§ **Task brief**:
Each line from the start of the data below through the one containing "At the moment" must be reproduced exactly.

§ **Input for this task**:
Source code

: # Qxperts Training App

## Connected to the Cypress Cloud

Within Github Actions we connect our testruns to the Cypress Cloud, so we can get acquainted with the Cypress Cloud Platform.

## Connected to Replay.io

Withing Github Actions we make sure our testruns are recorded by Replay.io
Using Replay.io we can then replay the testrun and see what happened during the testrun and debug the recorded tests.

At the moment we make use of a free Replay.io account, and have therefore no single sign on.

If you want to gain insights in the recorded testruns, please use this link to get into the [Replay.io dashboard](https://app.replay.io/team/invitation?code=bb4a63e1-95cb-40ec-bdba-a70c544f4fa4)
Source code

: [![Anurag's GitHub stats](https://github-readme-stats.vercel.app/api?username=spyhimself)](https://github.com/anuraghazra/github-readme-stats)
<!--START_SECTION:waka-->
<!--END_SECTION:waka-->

§ **Response to this exercise**:
Source code

: # Qxperts Training App

## Connected to the Cypress Cloud

Within Github Actions we connect our testruns to the Cypress Cloud, so we can get acquainted with the Cypress Cloud Platform.

## Connected to Replay.io

Withing Github Actions we make sure our testruns are recorded by Replay.io
Using Replay.io we can then replay the testrun and see what happened during the testrun and debug the recorded tests.

At the moment we make use of a free Replay.io account, and have therefore no single sign on.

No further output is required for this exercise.